Materials provided:
▬▬▬▬▬▬

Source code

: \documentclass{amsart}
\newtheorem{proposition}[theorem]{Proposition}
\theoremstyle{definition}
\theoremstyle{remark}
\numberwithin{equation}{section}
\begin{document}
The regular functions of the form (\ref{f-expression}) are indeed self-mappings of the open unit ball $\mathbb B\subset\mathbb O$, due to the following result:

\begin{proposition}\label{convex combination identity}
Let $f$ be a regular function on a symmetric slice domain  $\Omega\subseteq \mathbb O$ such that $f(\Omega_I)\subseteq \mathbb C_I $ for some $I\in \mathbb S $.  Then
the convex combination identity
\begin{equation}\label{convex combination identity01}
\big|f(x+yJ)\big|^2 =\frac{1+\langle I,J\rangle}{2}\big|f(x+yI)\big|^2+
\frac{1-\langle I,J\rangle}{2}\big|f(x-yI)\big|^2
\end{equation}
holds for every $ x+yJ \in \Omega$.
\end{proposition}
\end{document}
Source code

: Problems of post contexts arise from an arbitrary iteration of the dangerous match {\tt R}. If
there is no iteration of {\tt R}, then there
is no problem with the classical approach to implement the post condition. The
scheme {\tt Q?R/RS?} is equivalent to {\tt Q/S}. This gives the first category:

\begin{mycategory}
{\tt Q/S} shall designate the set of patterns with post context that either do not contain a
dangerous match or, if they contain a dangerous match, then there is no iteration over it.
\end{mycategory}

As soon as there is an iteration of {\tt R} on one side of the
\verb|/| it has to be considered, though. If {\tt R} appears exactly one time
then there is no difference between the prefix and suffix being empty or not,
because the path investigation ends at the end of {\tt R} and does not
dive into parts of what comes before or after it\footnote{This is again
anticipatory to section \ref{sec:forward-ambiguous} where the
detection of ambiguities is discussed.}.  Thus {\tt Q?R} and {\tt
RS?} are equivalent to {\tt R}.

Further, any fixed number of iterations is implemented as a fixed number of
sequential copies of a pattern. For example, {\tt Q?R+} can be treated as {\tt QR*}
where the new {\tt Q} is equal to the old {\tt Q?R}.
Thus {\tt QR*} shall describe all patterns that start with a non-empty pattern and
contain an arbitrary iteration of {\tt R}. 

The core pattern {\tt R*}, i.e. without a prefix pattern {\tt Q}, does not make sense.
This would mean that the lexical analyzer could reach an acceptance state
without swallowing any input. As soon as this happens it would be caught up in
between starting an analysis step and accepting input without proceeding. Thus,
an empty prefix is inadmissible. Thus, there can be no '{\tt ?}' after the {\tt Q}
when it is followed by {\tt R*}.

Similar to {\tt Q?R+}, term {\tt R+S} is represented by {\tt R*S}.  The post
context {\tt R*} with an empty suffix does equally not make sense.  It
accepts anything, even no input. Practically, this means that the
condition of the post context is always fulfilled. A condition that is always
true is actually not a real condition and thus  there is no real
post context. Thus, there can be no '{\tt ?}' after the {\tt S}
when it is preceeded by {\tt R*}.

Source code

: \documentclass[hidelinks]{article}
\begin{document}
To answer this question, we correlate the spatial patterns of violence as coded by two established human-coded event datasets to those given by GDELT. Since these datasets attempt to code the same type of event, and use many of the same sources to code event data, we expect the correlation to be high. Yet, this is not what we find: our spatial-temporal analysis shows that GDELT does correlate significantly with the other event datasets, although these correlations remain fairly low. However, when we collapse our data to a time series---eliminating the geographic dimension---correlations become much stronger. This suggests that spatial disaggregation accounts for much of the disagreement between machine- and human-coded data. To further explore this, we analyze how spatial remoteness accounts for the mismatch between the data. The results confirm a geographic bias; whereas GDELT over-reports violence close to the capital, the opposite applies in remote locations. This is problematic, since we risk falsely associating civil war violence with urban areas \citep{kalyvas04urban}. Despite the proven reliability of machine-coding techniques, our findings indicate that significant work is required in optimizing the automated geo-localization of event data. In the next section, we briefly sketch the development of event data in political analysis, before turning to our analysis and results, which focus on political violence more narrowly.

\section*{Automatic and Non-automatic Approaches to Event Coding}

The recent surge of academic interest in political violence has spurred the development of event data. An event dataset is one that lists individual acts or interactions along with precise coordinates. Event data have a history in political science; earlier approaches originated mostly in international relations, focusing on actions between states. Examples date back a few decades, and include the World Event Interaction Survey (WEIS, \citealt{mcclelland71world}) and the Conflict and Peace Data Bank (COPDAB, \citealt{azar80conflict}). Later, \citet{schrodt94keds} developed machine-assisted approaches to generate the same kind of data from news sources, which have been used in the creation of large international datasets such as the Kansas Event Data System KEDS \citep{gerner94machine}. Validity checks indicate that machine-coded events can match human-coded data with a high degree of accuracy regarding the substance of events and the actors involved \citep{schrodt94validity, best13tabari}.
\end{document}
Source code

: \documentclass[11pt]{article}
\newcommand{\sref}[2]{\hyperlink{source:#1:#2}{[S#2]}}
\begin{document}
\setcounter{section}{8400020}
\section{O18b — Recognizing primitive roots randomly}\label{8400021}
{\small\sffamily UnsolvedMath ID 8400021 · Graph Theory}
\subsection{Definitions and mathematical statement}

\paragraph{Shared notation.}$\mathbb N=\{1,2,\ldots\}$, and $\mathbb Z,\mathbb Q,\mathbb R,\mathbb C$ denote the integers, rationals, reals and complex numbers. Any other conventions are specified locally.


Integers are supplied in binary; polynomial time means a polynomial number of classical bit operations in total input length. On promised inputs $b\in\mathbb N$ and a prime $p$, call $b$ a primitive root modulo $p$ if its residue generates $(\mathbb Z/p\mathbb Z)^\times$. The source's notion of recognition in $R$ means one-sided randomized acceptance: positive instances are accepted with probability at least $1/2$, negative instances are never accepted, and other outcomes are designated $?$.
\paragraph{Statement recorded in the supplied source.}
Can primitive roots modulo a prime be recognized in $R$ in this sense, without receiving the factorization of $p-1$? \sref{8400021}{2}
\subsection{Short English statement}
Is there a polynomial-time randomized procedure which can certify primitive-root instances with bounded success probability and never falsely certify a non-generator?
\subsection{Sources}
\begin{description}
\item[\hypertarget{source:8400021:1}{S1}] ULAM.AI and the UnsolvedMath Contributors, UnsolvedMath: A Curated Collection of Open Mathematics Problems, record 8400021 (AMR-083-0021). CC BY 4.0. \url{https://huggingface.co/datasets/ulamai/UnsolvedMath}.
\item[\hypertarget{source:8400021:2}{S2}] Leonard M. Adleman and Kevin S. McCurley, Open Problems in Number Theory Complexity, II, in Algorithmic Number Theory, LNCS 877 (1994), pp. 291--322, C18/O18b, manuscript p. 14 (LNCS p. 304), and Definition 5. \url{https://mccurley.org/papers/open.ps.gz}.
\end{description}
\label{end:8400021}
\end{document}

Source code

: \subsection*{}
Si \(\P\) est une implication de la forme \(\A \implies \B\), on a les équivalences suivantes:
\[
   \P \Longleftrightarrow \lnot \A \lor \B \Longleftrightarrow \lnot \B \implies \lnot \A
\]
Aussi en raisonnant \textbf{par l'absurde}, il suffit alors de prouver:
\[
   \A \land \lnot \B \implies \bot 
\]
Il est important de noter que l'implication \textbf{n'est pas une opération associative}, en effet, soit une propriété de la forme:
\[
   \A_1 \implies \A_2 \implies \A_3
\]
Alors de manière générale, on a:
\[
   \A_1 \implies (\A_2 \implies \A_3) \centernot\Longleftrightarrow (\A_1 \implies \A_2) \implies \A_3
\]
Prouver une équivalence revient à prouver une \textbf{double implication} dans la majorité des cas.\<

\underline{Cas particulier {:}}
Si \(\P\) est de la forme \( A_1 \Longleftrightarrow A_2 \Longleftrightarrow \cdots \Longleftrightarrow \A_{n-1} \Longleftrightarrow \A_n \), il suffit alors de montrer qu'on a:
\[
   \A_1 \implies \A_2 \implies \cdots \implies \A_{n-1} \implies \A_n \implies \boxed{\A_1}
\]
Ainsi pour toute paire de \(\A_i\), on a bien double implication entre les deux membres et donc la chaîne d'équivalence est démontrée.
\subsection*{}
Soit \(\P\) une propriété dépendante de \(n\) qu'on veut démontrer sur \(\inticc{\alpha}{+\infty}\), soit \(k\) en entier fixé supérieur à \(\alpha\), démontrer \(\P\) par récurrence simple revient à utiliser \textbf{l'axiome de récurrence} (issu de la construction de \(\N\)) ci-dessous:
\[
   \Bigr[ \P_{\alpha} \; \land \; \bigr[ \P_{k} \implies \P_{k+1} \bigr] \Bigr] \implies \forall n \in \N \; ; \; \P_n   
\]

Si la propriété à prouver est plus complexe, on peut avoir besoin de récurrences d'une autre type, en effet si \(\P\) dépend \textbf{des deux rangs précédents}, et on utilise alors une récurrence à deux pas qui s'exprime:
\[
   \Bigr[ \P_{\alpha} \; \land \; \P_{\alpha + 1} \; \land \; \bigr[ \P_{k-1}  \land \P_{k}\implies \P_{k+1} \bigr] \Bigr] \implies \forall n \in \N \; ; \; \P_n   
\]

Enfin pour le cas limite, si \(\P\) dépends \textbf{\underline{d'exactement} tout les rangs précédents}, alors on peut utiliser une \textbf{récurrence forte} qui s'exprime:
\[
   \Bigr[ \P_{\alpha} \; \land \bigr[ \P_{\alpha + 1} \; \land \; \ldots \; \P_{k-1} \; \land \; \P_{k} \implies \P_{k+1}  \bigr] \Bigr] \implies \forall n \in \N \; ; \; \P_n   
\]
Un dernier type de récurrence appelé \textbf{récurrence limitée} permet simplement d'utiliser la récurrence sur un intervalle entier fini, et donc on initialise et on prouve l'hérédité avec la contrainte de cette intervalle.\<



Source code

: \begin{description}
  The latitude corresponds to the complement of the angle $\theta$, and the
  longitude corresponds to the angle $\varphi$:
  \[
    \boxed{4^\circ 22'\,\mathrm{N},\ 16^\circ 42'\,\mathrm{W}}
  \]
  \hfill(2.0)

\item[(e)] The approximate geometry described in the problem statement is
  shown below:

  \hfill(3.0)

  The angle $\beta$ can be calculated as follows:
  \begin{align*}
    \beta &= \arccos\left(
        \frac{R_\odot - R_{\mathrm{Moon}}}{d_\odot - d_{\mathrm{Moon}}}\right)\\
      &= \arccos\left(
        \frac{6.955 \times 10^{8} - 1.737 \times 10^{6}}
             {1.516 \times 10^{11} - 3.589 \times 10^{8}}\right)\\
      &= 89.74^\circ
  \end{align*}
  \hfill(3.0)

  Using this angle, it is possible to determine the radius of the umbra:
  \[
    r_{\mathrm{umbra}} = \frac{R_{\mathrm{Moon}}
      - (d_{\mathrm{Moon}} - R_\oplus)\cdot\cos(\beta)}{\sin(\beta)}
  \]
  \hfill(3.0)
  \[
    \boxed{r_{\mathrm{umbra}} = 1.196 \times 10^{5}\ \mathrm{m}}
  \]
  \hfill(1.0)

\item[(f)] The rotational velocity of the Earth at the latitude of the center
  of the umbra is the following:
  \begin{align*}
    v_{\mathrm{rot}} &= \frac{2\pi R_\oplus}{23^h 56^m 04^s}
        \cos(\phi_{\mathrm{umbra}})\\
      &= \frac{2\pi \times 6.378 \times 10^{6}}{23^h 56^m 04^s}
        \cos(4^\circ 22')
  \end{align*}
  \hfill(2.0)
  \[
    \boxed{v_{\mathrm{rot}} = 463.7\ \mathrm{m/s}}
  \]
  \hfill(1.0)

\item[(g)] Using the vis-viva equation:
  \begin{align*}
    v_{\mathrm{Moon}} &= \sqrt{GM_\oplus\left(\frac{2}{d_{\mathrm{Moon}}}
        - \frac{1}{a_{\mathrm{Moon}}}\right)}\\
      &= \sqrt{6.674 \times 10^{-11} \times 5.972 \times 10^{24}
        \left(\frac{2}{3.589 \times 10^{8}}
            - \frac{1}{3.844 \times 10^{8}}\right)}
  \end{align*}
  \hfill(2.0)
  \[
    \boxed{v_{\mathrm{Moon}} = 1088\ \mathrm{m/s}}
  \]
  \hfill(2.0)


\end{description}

▬▬▬▬▬▬

Task description:
Starting at the line above that holds "As soon as there" and ending at the line that holds "non-empty pattern and", transcribe each line exactly and include no other lines.

Exercise answer:
As soon as there is an iteration of {\tt R} on one side of the
\verb|/| it has to be considered, though. If {\tt R} appears exactly one time
then there is no difference between the prefix and suffix being empty or not,
because the path investigation ends at the end of {\tt R} and does not
dive into parts of what comes before or after it\footnote{This is again
anticipatory to section \ref{sec:forward-ambiguous} where the
detection of ambiguities is discussed.}.  Thus {\tt Q?R} and {\tt
RS?} are equivalent to {\tt R}.

Further, any fixed number of iterations is implemented as a fixed number of
sequential copies of a pattern. For example, {\tt Q?R+} can be treated as {\tt QR*}
where the new {\tt Q} is equal to the old {\tt Q?R}.
Thus {\tt QR*} shall describe all patterns that start with a non-empty pattern and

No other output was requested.